[Plain-text document sources]
____
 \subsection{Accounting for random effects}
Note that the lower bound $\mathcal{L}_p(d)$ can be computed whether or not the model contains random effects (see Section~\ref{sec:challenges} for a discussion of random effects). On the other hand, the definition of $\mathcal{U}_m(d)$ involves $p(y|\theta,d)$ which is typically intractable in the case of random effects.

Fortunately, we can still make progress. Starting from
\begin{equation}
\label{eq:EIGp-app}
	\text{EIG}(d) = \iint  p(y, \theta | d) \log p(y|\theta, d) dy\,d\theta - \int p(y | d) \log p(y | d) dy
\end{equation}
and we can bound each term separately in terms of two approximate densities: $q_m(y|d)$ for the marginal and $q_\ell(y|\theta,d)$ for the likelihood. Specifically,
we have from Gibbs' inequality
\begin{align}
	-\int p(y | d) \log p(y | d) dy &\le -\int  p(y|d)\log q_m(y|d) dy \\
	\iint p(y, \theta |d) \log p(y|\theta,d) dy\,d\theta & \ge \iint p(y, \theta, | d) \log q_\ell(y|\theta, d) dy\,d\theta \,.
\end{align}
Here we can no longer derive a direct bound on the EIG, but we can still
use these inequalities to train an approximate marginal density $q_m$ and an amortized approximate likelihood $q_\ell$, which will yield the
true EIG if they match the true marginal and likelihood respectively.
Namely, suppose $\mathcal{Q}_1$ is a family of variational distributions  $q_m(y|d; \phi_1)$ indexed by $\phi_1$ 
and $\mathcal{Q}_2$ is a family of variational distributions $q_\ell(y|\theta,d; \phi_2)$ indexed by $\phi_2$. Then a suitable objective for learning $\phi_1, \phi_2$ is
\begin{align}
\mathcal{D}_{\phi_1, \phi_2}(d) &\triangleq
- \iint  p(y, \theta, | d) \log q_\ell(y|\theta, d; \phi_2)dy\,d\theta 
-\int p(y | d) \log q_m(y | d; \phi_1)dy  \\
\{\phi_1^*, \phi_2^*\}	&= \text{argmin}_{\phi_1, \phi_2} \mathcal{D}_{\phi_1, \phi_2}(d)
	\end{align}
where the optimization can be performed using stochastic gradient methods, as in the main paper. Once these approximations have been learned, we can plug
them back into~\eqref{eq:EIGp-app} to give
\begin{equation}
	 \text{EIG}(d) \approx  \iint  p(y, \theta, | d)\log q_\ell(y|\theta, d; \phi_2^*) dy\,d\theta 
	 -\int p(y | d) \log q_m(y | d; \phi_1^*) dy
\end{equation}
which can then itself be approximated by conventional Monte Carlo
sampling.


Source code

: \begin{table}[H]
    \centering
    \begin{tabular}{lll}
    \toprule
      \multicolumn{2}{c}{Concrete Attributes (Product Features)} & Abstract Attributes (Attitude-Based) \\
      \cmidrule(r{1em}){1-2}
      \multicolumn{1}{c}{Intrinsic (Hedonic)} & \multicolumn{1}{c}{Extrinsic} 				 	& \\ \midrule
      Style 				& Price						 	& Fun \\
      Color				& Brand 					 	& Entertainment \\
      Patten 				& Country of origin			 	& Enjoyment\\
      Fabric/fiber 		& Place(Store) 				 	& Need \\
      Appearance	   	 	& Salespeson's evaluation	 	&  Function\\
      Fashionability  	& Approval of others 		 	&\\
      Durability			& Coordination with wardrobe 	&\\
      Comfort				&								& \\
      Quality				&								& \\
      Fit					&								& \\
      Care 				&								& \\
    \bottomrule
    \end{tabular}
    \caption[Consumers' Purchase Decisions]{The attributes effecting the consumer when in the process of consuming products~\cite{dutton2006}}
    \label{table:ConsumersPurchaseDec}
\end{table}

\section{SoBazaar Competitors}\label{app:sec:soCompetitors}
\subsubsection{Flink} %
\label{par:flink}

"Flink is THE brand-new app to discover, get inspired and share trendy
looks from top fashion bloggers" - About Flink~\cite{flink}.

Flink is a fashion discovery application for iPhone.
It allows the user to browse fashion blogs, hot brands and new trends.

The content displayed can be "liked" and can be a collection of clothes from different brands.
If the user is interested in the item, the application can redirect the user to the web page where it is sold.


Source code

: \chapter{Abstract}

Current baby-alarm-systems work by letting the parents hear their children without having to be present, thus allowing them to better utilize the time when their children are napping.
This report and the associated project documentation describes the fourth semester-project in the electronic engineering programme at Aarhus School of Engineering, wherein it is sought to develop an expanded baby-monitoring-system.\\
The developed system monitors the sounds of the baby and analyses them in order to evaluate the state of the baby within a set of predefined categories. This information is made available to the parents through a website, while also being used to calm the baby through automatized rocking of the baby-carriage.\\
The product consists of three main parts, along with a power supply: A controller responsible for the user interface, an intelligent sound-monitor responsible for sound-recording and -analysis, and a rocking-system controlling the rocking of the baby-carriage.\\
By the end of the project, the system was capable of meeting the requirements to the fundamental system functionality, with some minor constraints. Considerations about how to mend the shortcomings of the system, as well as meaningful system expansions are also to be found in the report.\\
____
_PROBLEM_: From the data above, report how many lines include the string "them". The number alone will do.

_TASK ANSWER_: 3